In March 2012 a new revival of the play,directed by Lindsay Posner, opened at the Menier Chocolate Factory in London. Starring Jill Halfpenny as Beverley, Joe Absolom as Tony, Natalie Casey as Angela, Susannah Harker as Sue and Andy Nyman as Laurence, it subsequently transferred to Wyndham's Theatre in the West End. Commenting on the character, Halfpenny said, "To her mind Beverley isn't a monster and even warrants sympathy. "When you learn about her upbringing—her mother and father haven't spoken to her for 20 years—you see why a woman who's been brought up like that and carries so many insecurities could take them out on others."

In May 2013 Abigail's Party played at San Francisco Playhouse and received outstanding reviews.

In March 2017 a new revival of Abigail's Party opened at the Theatre Royal, Bath as a 40th anniversary production, starring Amanda Abbington as Beverley, Ciarán Owens as Tony, Charlotte Mills as Angela, Rose Keegan as Sue, and Ben Caplan as Laurence.

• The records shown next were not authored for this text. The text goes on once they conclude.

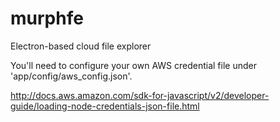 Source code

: # murphfe
Electron-based cloud file explorer

You'll need to configure your own AWS credential file under 'app/config/aws_config.json'.

http://docs.aws.amazon.com/sdk-for-javascript/v2/developer-guide/loading-node-credentials-json-file.html
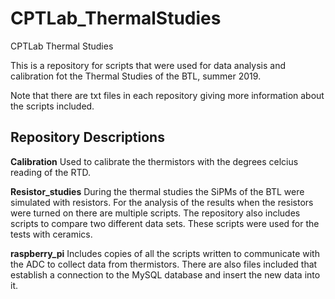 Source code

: # CPTLab_ThermalStudies
CPTLab Thermal Studies

This is a repository for scripts that were used for data analysis and calibration fot the Thermal Studies of the BTL, summer 2019. 

Note that there are txt files in each repository giving more information about the scripts included.

## Repository Descriptions
**Calibration**
Used to calibrate the thermistors with the degrees celcius reading of the RTD.

**Resistor_studies**
During the thermal studies the SiPMs of the BTL were simulated with resistors. For the analysis of the results when the resistors were turned on there are multiple scripts. The repository also includes scripts to compare two different data sets. These scripts were used for the tests with ceramics. 

**raspberry_pi** 
Includes copies of all the scripts written to communicate with the ADC to collect data from thermistors. There are also files included that establish a connection to the MySQL database and insert the new data into it.
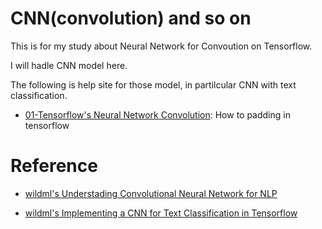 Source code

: # CNN(convolution) and so on

 This is for my study about Neural Network for Convoution on Tensorflow.
 
 I will hadle CNN model here. 

 The following is help site for those model, in partilcular CNN with text classification.

 - [01-Tensorflow's Neural Network Convolution](https://nbviewer.jupyter.org/github/hyunyoung2/hyunyoung2_Machine_Learning/blob/master/Tutorial/Tensorflow/05.Convolution/01-Tensorflow%27s%20Neural%20Network%20Convolution.ipynb): How to padding in tensorflow 


# Reference 

 - [wildml's Understading Convolutional Neural Network for NLP](http://www.wildml.com/2015/11/understanding-convolutional-neural-networks-for-nlp/)

 - [wildml's Implementing a CNN for Text Classification in Tensorflow](http://www.wildml.com/2015/12/implementing-a-cnn-for-text-classification-in-tensorflow/#more-452)

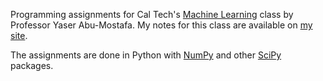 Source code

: Programming assignments for Cal Tech's [Machine Learning](http://work.caltech.edu/telecourse) class by Professor Yaser Abu-Mostafa. My notes for this class are available on [my site](http://blaenkdenum.com/notes/machine-learning-theory/).

The assignments are done in Python with [NumPy](http://www.numpy.org/) and other [SciPy](http://www.scipy.org/) packages.
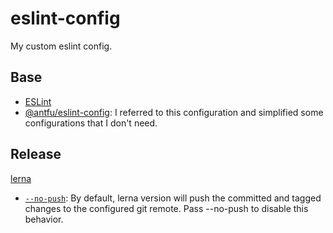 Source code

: # eslint-config

My custom eslint config.

## Base

- [ESLint](https://eslint.org/)
- [@antfu/eslint-config](https://github.com/antfu/eslint-config): I referred to this configuration and simplified some configurations that I don't need.

## Release

[lerna](https://github.com/lerna/lerna)

- [`--no-push`](https://github.com/lerna/lerna/tree/main/commands/version#--no-push): By default, lerna version will push the committed and tagged changes to the configured git remote. Pass --no-push to disable this behavior.
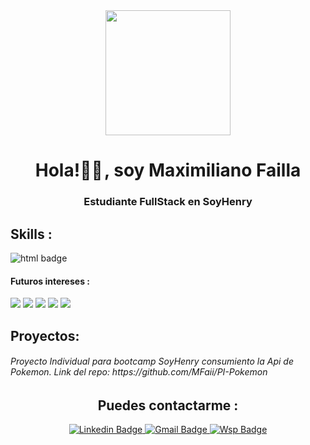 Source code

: <div id="header" align="center">
  <img src="https://media.giphy.com/media/HscDLzkO8EOTmgkhQP/giphy.gif" width="200" />
  <h1 align="center">Hola!👋🏽 , soy Maximiliano Failla </h1>
  <h3 align="center">Estudiante FullStack en SoyHenry</h3>
</div>
<div>
  <h2>Skills :</h2>
  <img src="https://img.shields.io/badge/HTML5-E34F26?style=for-the-badge&logo=html5&logoColor=white" alt="html badge"/>
  <img src="https://img.shields.io/badge/CSS3-1572B6?style=for-the-badge&logo=css3&logoColor=white" alt=""/>
  <img src="https://img.shields.io/badge/JavaScript-F7DF1E?style=for-the-badge&logo=javascript&logoColor=black" alt=""/>
  <img src="https://img.shields.io/badge/React-20232A?style=for-the-badge&logo=react&logoColor=61DAFB" alt=""/>
  <img src="https://img.shields.io/badge/Redux-593D88?style=for-the-badge&logo=redux&logoColor=white" alt=""/>
  <img src="https://img.shields.io/badge/Node.js-43853D?style=for-the-badge&logo=node.js&logoColor=white" alt=""/>
  <img src="https://img.shields.io/badge/PostgreSQL-316192?style=for-the-badge&logo=postgresql&logoColor=white" alt=""/>
  <img src="https://img.shields.io/badge/sequelize-323330?style=for-the-badge&logo=sequelize&logoColor=blue" alt=""/>
  <img src="https://img.shields.io/badge/Express.js-000000?style=for-the-badge&logo=express&logoColor=white" alt=""/>
  <img src="https://img.shields.io/badge/Canva-%2300C4CC.svg?&style=for-the-badge&logo=Canva&logoColor=white" alt=""/>
</div>
<div>
  <h4>Futuros intereses :</h4>
  <img src="https://img.shields.io/badge/MongoDB-4EA94B?style=for-the-badge&logo=mongodb&logoColor=white" alt"">
  <img src="https://img.shields.io/badge/Adobe%20Photoshop-31A8FF?style=for-the-badge&logo=Adobe%20Photoshop&logoColor=black" alt"">
  <img src="https://img.shields.io/badge/firebase-ffca28?style=for-the-badge&logo=firebase&logoColor=black" alt"">
  <img src="https://img.shields.io/badge/Material%20UI-007FFF?style=for-the-badge&logo=mui&logoColor=white" alt"">
  <img src="https://img.shields.io/badge/TypeScript-007ACC?style=for-the-badge&logo=typescript&logoColor=white" alt"">
  <img src="https://img.shields.io/badge/Tailwind_CSS-38B2AC?style=for-the-badge&logo=tailwind-css&logoColor=white" alt=""/>
</div>
<div>
  <h2>Proyectos: </h2>
  <h6>Proyecto Individual para bootcamp SoyHenry consumiento la Api de Pokemon. Link del repo: https://github.com/MFaii/PI-Pokemon </h6>
</div>
<div id="badges" align="center">
  <h2>Puedes contactarme :</h2>
  <a href="https://www.linkedin.com/in/maximilianofailla/" target="_blank">
    <img src="https://img.shields.io/badge/LinkedIn-0077B5?style=for-the-badge&logo=linkedin&logoColor=white" alt="Linkedin Badge"/>
  </a>
  <a href="mailto:faillamaximiliano@gmail.com" target="_blank">
    <img src="https://img.shields.io/badge/Gmail-D14836?style=for-the-badge&logo=gmail&logoColor=white" alt="Gmail Badge"/>
  </a>
  <a href="https://walink.co/110fc4" target="_blank">
    <img src="https://img.shields.io/badge/WhatsApp-25D366?style=for-the-badge&logo=whatsapp&logoColor=white" alt="Wsp Badge"/>
  </a>
</div>
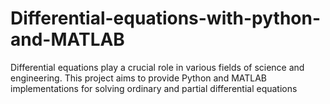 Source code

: # Differential-equations-with-python-and-MATLAB
Differential equations play a crucial role in various fields of science and engineering. 
This project aims to provide Python and MATLAB implementations for solving ordinary and partial differential equations
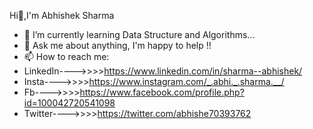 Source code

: Hi👋,I'm Abhishek Sharma

- 🌱 I’m currently learning Data Structure and Algorithms...
- 💬 Ask me about anything, I'm happy to help !!
- 📫 How to reach me:
- LinkedIn---->>>>https://www.linkedin.com/in/sharma--abhishek/  
- Insta---->>>>https://www.instagram.com/_.abhi._.sharma.__/
- Fb---->>>>https://www.facebook.com/profile.php?id=100042720541098
- Twitter---->>>>https://twitter.com/abhishe70393762
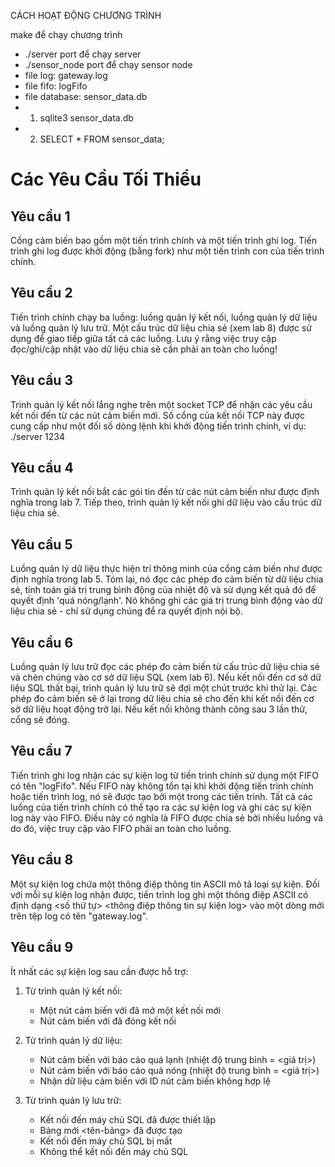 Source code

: CÁCH HOẠT ĐỘNG CHƯƠNG TRÌNH

make để chạy chương trình
- ./server port để chạy server
- ./sensor_node port để chạy sensor node
- file log: gateway.log 
- file fifo: logFifo
- file database: sensor_data.db
- 1. sqlite3 sensor_data.db
- 2. SELECT * FROM sensor_data;

# Các Yêu Cầu Tối Thiểu

## Yêu cầu 1
Cổng cảm biến bao gồm một tiến trình chính và một tiến trình ghi log. Tiến trình ghi log được khởi động (bằng fork) như một tiến trình con của tiến trình chính.

## Yêu cầu 2
Tiến trình chính chạy ba luồng: luồng quản lý kết nối, luồng quản lý dữ liệu và luồng quản lý lưu trữ. Một cấu trúc dữ liệu chia sẻ (xem lab 8) được sử dụng để giao tiếp giữa tất cả các luồng. Lưu ý rằng việc truy cập đọc/ghi/cập nhật vào dữ liệu chia sẻ cần phải an toàn cho luồng!

## Yêu cầu 3
Trình quản lý kết nối lắng nghe trên một socket TCP để nhận các yêu cầu kết nối đến từ các nút cảm biến mới. Số cổng của kết nối TCP này được cung cấp như một đối số dòng lệnh khi khởi động tiến trình chính, ví dụ: ./server 1234

## Yêu cầu 4
Trình quản lý kết nối bắt các gói tin đến từ các nút cảm biến như được định nghĩa trong lab 7. Tiếp theo, trình quản lý kết nối ghi dữ liệu vào cấu trúc dữ liệu chia sẻ.

## Yêu cầu 5
Luồng quản lý dữ liệu thực hiện trí thông minh của cổng cảm biến như được định nghĩa trong lab 5. Tóm lại, nó đọc các phép đo cảm biến từ dữ liệu chia sẻ, tính toán giá trị trung bình động của nhiệt độ và sử dụng kết quả đó để quyết định 'quá nóng/lạnh'. Nó không ghi các giá trị trung bình động vào dữ liệu chia sẻ - chỉ sử dụng chúng để ra quyết định nội bộ.

## Yêu cầu 6
Luồng quản lý lưu trữ đọc các phép đo cảm biến từ cấu trúc dữ liệu chia sẻ và chèn chúng vào cơ sở dữ liệu SQL (xem lab 6). Nếu kết nối đến cơ sở dữ liệu SQL thất bại, trình quản lý lưu trữ sẽ đợi một chút trước khi thử lại. Các phép đo cảm biến sẽ ở lại trong dữ liệu chia sẻ cho đến khi kết nối đến cơ sở dữ liệu hoạt động trở lại. Nếu kết nối không thành công sau 3 lần thử, cổng sẽ đóng.

## Yêu cầu 7
Tiến trình ghi log nhận các sự kiện log từ tiến trình chính sử dụng một FIFO có tên "logFifo". Nếu FIFO này không tồn tại khi khởi động tiến trình chính hoặc tiến trình log, nó sẽ được tạo bởi một trong các tiến trình. Tất cả các luồng của tiến trình chính có thể tạo ra các sự kiện log và ghi các sự kiện log này vào FIFO. Điều này có nghĩa là FIFO được chia sẻ bởi nhiều luồng và do đó, việc truy cập vào FIFO phải an toàn cho luồng.

## Yêu cầu 8
Một sự kiện log chứa một thông điệp thông tin ASCII mô tả loại sự kiện. Đối với mỗi sự kiện log nhận được, tiến trình log ghi một thông điệp ASCII có định dạng <số thứ tự> <timestamp> <thông điệp thông tin sự kiện log> vào một dòng mới trên tệp log có tên "gateway.log".

## Yêu cầu 9
Ít nhất các sự kiện log sau cần được hỗ trợ:

1. Từ trình quản lý kết nối:
   - Một nút cảm biến với <sensorNodeID> đã mở một kết nối mới
   - Nút cảm biến với <sensorNodeID> đã đóng kết nối

2. Từ trình quản lý dữ liệu:
   - Nút cảm biến với <sensorNodeID> báo cáo quá lạnh (nhiệt độ trung bình = <giá trị>)
   - Nút cảm biến với <sensorNodeID> báo cáo quá nóng (nhiệt độ trung bình = <giá trị>)
   - Nhận dữ liệu cảm biến với ID nút cảm biến không hợp lệ <node-ID>

3. Từ trình quản lý lưu trữ:
   - Kết nối đến máy chủ SQL đã được thiết lập
   - Bảng mới <tên-bảng> đã được tạo
   - Kết nối đến máy chủ SQL bị mất
   - Không thể kết nối đến máy chủ SQL
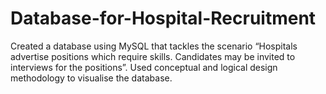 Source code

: # Database-for-Hospital-Recruitment
Created a database using MySQL that tackles the scenario “Hospitals advertise positions which require skills. Candidates may be invited to interviews for the positions”. Used conceptual and logical design methodology to visualise the database.
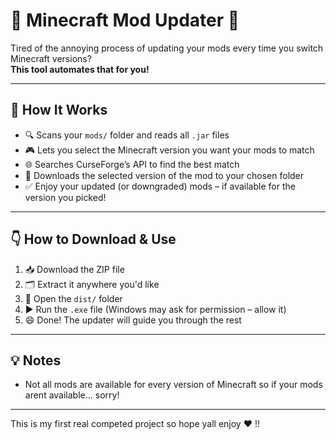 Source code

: # 🧱 Minecraft Mod Updater 🧱

Tired of the annoying process of updating your mods every time you switch Minecraft versions?  
**This tool automates that for you!**

---

## 🧠 How It Works

- 🔍 Scans your `mods/` folder and reads all `.jar` files  
- 🎮 Lets you select the Minecraft version you want your mods to match  
- 🌐 Searches CurseForge’s API to find the best match  
- 💾 Downloads the selected version of the mod to your chosen folder  
- ✅ Enjoy your updated (or downgraded) mods – if available for the version you picked!

---

## 👇 How to Download & Use

1. 📥 Download the ZIP file  
2. 🗂️ Extract it anywhere you'd like  
3. 📁 Open the `dist/` folder  
4. ▶️ Run the `.exe` file (Windows may ask for permission – allow it)  
5. 😄 Done! The updater will guide you through the rest

---

## 💡 Notes

- Not all mods are available for every version of Minecraft so if your mods arent available... sorry!

---

This is my first real competed project so hope yall enjoy ❤️ !!
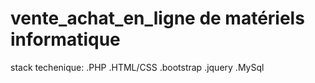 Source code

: # vente_achat_en_ligne de matériels informatique
stack techenique: 
.PHP
.HTML/CSS
.bootstrap
.jquery
.MySql

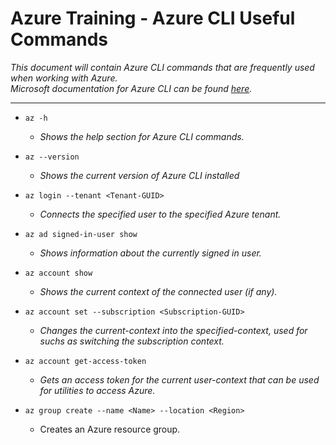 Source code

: # Azure Training - Azure CLI Useful Commands
_This document will contain Azure CLI commands that are frequently used when working with Azure._<br>
_Microsoft documentation for Azure CLI can be found [here](https://learn.microsoft.com/en-us/cli/azure/)._<br>

---
* `az -h`
  * _Shows the help section for Azure CLI commands._

* `az --version`
  * _Shows the current version of Azure CLI installed_

* `az login --tenant <Tenant-GUID>`
  * _Connects the specified user to the specified Azure tenant._

* `az ad signed-in-user show`
  * _Shows information about the currently signed in user._

* `az account show`
  * _Shows the current context of the connected user (if any)._

* `az account set --subscription <Subscription-GUID>`
  * _Changes the current-context into the specified-context, used for suchs as switching the subscription context._

* `az account get-access-token`
  * _Gets an access token for the current user-context that can be used for utilities to access Azure._

* `az group create --name <Name> --location <Region>`
  * Creates an Azure resource group.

In November 2021 a further revival of the play opened at the Park Theatre Finsbury Park, starring Kellie Shirlie as Beverley, Matt Di Angelo as Tony and Ryan Early as Laurence.

Another UK tour took place in 2023, under the direction of Michael Cabot, starring Rebecca Birch, Jo Castleton, Alice De-Warrenne, George Readshaw and Tom Richardson.

In April 2025 a new production at the Royal Exchange, Manchester opened, starring Kym Marsh, Graeme Hawley, Tupele Dorgu, Kyle Rowe and Yasmin Taheri, under the direction of Natalie Abrahami.

From 6 September to 12 October 2024, Nadia Fall directed a London revival at the Theatre Royal Stratford East featuring television stars Tamzin Outhwaite and Kevin Bishop, alongside Ashna Rabheru, Omar Malik, and Pandora Colin. Fall's production was revived for a new tour in 2026, visiting venues including Cambridge and Brighton, before transferring to the West End's Harold Pinter Theatre with the same cast as in the 2024 production, with the exception of Lauren Patel who replaced Rabheru as Angela.

== Use in other media ==
In 1985 the pop band ABC sampled dialogue from the play, by Beverley, on a 12" remix (Abigails Party Mix) of their single "Vanity Kills" on their album How to Be a ... Zillionaire!